Speaking of taxes, if you sent your kids to day camp or some other kind of care after school let out, gather those receipts, too, because that expense is deductible under the child and dependent care credit, if it allowed you or your spouse to work. (Sleep-away camp is not eligible.)
The deduction is capped at $3,000 for one child, $6,000 for two or more, and you can write-off from 35 percent to 20 percent, depending on your income level. There is one catch: You need to provide a tax ID number for the camp provider, so that rules out the kid down the street you paid in cash. If you have other daycare costs, which were also incurred so that you could work, you can include those expenses under this deduction, too.
If your company offers a child-care flexible spending account, which allows you to avoid paying income tax on money you use to pay for childcare, you can apply that, too. You cannot use your flex money to pay for services you deduct under the child-care credit, so max the credit out first. If you are in a tax bracket of 25 percent or more, use up your flex allowance first (up to $5,000/joint or $2,500/single a year), then the care credit.
One caveat: These tax breaks apply only to those 12 and younger.
Another end-of-summer chore that can pay off is to go through the junk mail that has piled up. Chances are that if you have a decent credit score, you are getting very nice offers from credit card issuers, with as much as 18 months of 0 percent interest. Fees can be as high as 5 percent of the balance you transfer, but deals can be found charging just 3 percent. This is a good move to make now, before interest rates rise.
If you transfer other debt, cut up that card or lock up those home equity checks -- you will only end up running up the balance on the old account while making the new lower-interest payments, too, which gets mired in even more debt. If you can, automate the payments to the new card to take full advantage of your 0 percent rate until your debt is retired.
Finally, put a note in your calendar for Black Friday.

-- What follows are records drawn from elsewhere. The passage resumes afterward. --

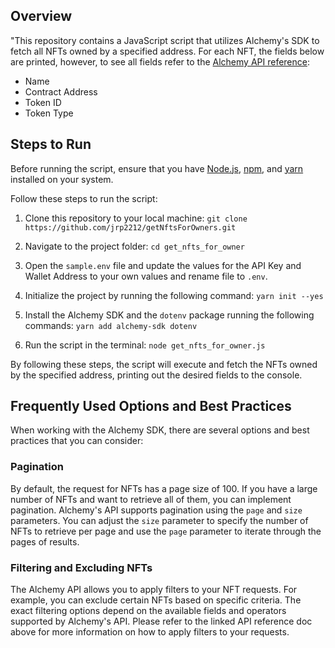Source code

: ## Overview
"This repository contains a JavaScript script that utilizes Alchemy's SDK to fetch all NFTs owned by a specified address. For each NFT, the fields below are printed, however, to see all fields refer to the [Alchemy API reference](https://docs.alchemy.com/reference/getnfts):

- Name
- Contract Address
- Token ID
- Token Type


## Steps to Run

Before running the script, ensure that you have [Node.js](https://docs.npmjs.com/downloading-and-installing-node-js-and-npm), [npm](https://docs.npmjs.com/downloading-and-installing-node-js-and-npm), and [yarn](https://classic.yarnpkg.com/lang/en/docs/install/#mac-stable) installed on your system. 

Follow these steps to run the script:

1. Clone this repository to your local machine:
`git clone https://github.com/jrp2212/getNftsForOwners.git`


2. Navigate to the project folder: `cd get_nfts_for_owner`


3. Open the `sample.env` file and update the values for the API Key and Wallet Address to your own values and rename file to `.env`.


4. Initialize the project by running the following command: `yarn init --yes`


5. Install the Alchemy SDK and the `dotenv` package running the following commands: `yarn add alchemy-sdk dotenv`


6. Run the script in the terminal: `node get_nfts_for_owner.js`


By following these steps, the script will execute and fetch the NFTs owned by the specified address, printing out the desired fields to the console.


## Frequently Used Options and Best Practices
When working with the Alchemy SDK, there are several options and best practices that you can consider:

### Pagination
By default, the request for NFTs has a page size of 100. If you have a large number of NFTs and want to retrieve all of them, you can implement pagination. Alchemy's API supports pagination using the `page` and `size` parameters. You can adjust the `size` parameter to specify the number of NFTs to retrieve per page and use the `page` parameter to iterate through the pages of results.

### Filtering and Excluding NFTs
The Alchemy API allows you to apply filters to your NFT requests. For example, you can exclude certain NFTs based on specific criteria. The exact filtering options depend on the available fields and operators supported by Alchemy's API. Please refer to the linked API reference doc above for more information on how to apply filters to your requests.

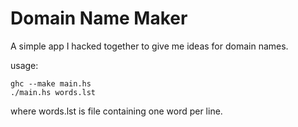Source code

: Domain Name Maker
=================

A simple app I hacked together to give me ideas for domain names.

usage:

    ghc --make main.hs
    ./main.hs words.lst

where words.lst is file containing one word per line.
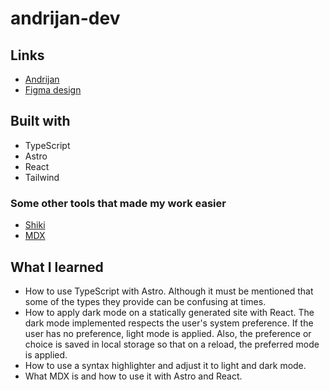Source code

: # andrijan-dev

## Links

- [Andrijan](https://andrijan.dev/)
- [Figma design](https://www.figma.com/file/3DpTLdM5QRwwhjtiwzJzbK/Andrijan's-Personal-Site-Public?node-id=0%3A1)

## Built with

- TypeScript
- Astro
- React
- Tailwind

### Some other tools that made my work easier

- [Shiki](https://github.com/shikijs/shiki)
- [MDX](https://headlessui.com/react/transition)

## What I learned

- How to use TypeScript with Astro. Although it must be mentioned that some of the types they provide can be confusing at times.
- How to apply dark mode on a statically generated site with React. The dark mode implemented respects the user's system preference. If the user has no preference, light mode is applied. Also, the preference or choice is saved in local storage so that on a reload, the preferred mode is applied.
- How to use a syntax highlighter and adjust it to light and dark mode.
- What MDX is and how to use it with Astro and React.
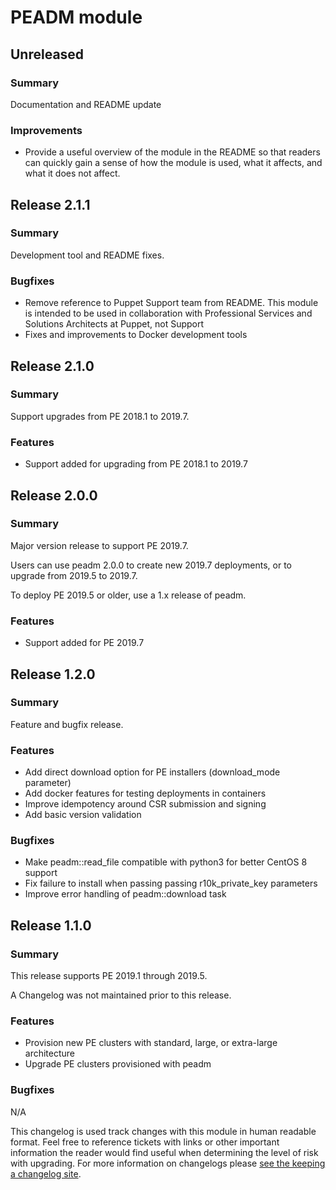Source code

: # PEADM module

## Unreleased
### Summary

Documentation and README update

### Improvements

- Provide a useful overview of the module in the README so that readers can quickly gain a sense of how the module is used, what it affects, and what it does not affect.

## Release 2.1.1
### Summary

Development tool and README fixes.

### Bugfixes

- Remove reference to Puppet Support team from README. This module is intended to be used in collaboration with Professional Services and Solutions Architects at Puppet, not Support
- Fixes and improvements to Docker development tools

## Release 2.1.0
### Summary

Support upgrades from PE 2018.1 to 2019.7.

### Features

- Support added for upgrading from PE 2018.1 to 2019.7

## Release 2.0.0
### Summary

Major version release to support PE 2019.7.

Users can use peadm 2.0.0 to create new 2019.7 deployments, or to upgrade from
2019.5 to 2019.7.

To deploy PE 2019.5 or older, use a 1.x release of peadm.

### Features
- Support added for PE 2019.7

## Release 1.2.0
### Summary

Feature and bugfix release.

### Features
- Add direct download option for PE installers (download\_mode parameter)
- Add docker features for testing deployments in containers
- Improve idempotency around CSR submission and signing
- Add basic version validation

### Bugfixes
- Make peadm::read\_file compatible with python3 for better CentOS 8 support
- Fix failure to install when passing passing r10k\_private\_key parameters
- Improve error handling of peadm::download task

## Release 1.1.0
### Summary

This release supports PE 2019.1 through 2019.5.

A Changelog was not maintained prior to this release.

### Features
- Provision new PE clusters with standard, large, or extra-large architecture
- Upgrade PE clusters provisioned with peadm

### Bugfixes

N/A

This changelog is used track changes with this module in human readable format.
Feel free to reference tickets with links or other important information the 
reader would find useful when determining the level of risk with upgrading.
For more information on changelogs please [see the keeping a changelog site](http://keepachangelog.com/en/0.3.0/). 
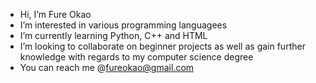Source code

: - Hi, I’m Fure Okao
- I’m interested in various programming languagees
- I’m currently learning Python, C++ and HTML
- I’m looking to collaborate on beginner projects as well as gain further knowledge with regards to my computer science degree
- You can reach me @fureokao@gmail.com

<!---
FureOk/FureOk is a ✨ special ✨ repository because its `README.md` (this file) appears on your GitHub profile.
You can click the Preview link to take a look at your changes.
--->
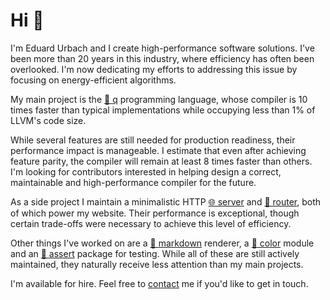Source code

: # Hi 👋

I'm Eduard Urbach and I create high-performance software solutions.
I've been more than 20 years in this industry, where efficiency has often been overlooked.
I'm now dedicating my efforts to addressing this issue by focusing on energy-efficient algorithms.

My main project is the [🌱 q](https://git.urbach.dev/cli/q) programming language, whose compiler is 10 times faster than typical implementations while occupying less than 1% of LLVM's code size.

While several features are still needed for production readiness, their performance impact is manageable.
I estimate that even after achieving feature parity, the compiler will remain at least 8 times faster than others.
I'm looking for contributors interested in helping design a correct, maintainable and high-performance compiler for the future.

As a side project I maintain a minimalistic HTTP [🌐 server](https://git.urbach.dev/go/web)
and [🔗 router](https://git.urbach.dev/go/router), both of which power my website.
Their performance is exceptional, though certain trade-offs were necessary to achieve this level of efficiency.

Other things I've worked on are
a [📃 markdown](https://git.urbach.dev/go/markdown) renderer,
a [🌈 color](https://git.urbach.dev/go/color) module and
an [🚦 assert](https://git.urbach.dev/go/assert) package for testing.
While all of these are still actively maintained, they naturally receive less attention than my main projects.

I'm available for hire. Feel free to [contact](https://urbach.dev/contact) me if you'd like to get in touch.

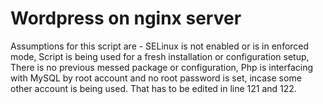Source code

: # Wordpress on nginx server
Assumptions for this script are - SELinux is not enabled or is in enforced mode, Script is being used for a fresh installation or configuration setup, There is no previous messed package or configuration, Php is interfacing with MySQL by root account and no root password is set, incase some other account is being used. That has to be edited in line 121 and 122.
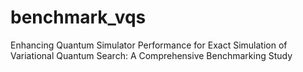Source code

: # benchmark_vqs
Enhancing Quantum Simulator Performance for Exact Simulation of Variational Quantum Search: A Comprehensive Benchmarking Study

The day after Thanksgiving is not only a great day for holiday shopping sales, but also a good time to revisit your tax situation before New Year's rolls around.

Snoqualmie Pass Real Estate, Snoqualmie Pass Properties, Snoqualmie Pass Homes, Snoqualmie Pass Lots, North Bend Real Estate, Snoqualmie Real Estate, Carnation Real Estate, Suncadia Real Estate, Easton Real Estate, http://www.snoqualmiepassliving.com

Snoqualmie Pass Real Estate, Snoqualmie Pass Properties, Snoqualmie Pass Homes, Snoqualmie Pass Lots, North Bend Real Estate, Snoqualmie Real Estate, Carnation Real Estate, Suncadia Real Estate, Easton Real Estate, http://www.snoqualmiepassliving.com

Snoqualmie Pass Real Estate and Snoqualmie Pass Living – Tax Tips


Tax tips and debt advice to round out the year

With summer officially over, the end of the year will be around before you have time to figure out whether it is better to finally take down the Christmas lights or, at this point, just leave them up. That makes it a good time to look ahead at your taxes, as well as take care of a few other financial chores.
The first step is to check your taxes, to make sure that you are not giving Uncle Sam a tax-free loan until next April 15. On the other hand, if you use your tax refund as a kind of payroll savings plan to pay off holiday bills or finance your next vacation, make sure that your refund amount is on track.
Check out the IRS' "withholding calculator." You will need your latest paycheck stub (as well as your spouse's, if filing jointly) and a copy of last year's return. Use that as a guide for estimating your deductions, but make adjustments if something big has changed in your financial life. If, for example, you have refinanced your home to a lower-rate mortgage, you will have less interest to deduct.
In general, experts recommend aiming to get or owe about $100. When you are done, the calculator tells you exactly how to fill out a new Form W-4.
Speaking of taxes, if you sent your kids to day camp or some other kind of care after school let out, gather those receipts, too, because that expense is deductible under the child and dependent care credit, if it allowed you or your spouse to work. (Sleep-away camp is not eligible.)
The deduction is capped at $3,000 for one child, $6,000 for two or more, and you can write-off from 35 percent to 20 percent, depending on your income level. There is one catch: You need to provide a tax ID number for the camp provider, so that rules out the kid down the street you paid in cash. If you have other daycare costs, which were also incurred so that you could work, you can include those expenses under this deduction, too.
If your company offers a child-care flexible spending account, which allows you to avoid paying income tax on money you use to pay for childcare, you can apply that, too. You cannot use your flex money to pay for services you deduct under the child-care credit, so max the credit out first. If you are in a tax bracket of 25 percent or more, use up your flex allowance first (up to $5,000/joint or $2,500/single a year), then the care credit.
One caveat: These tax breaks apply only to those 12 and younger.
Another end-of-summer chore that can pay off is to go through the junk mail that has piled up. Chances are that if you have a decent credit score, you are getting very nice offers from credit card issuers, with as much as 18 months of 0 percent interest. Fees can be as high as 5 percent of the balance you transfer, but deals can be found charging just 3 percent. This is a good move to make now, before interest rates rise.
If you transfer other debt, cut up that card or lock up those home equity checks -- you will only end up running up the balance on the old account while making the new lower-interest payments, too, which gets mired in even more debt. If you can, automate the payments to the new card to take full advantage of your 0 percent rate until your debt is retired.
Finally, put a note in your calendar for Black Friday. The day after Thanksgiving is not only a great day for holiday shopping sales, but also a good time to revisit your tax situation before New Year's rolls around.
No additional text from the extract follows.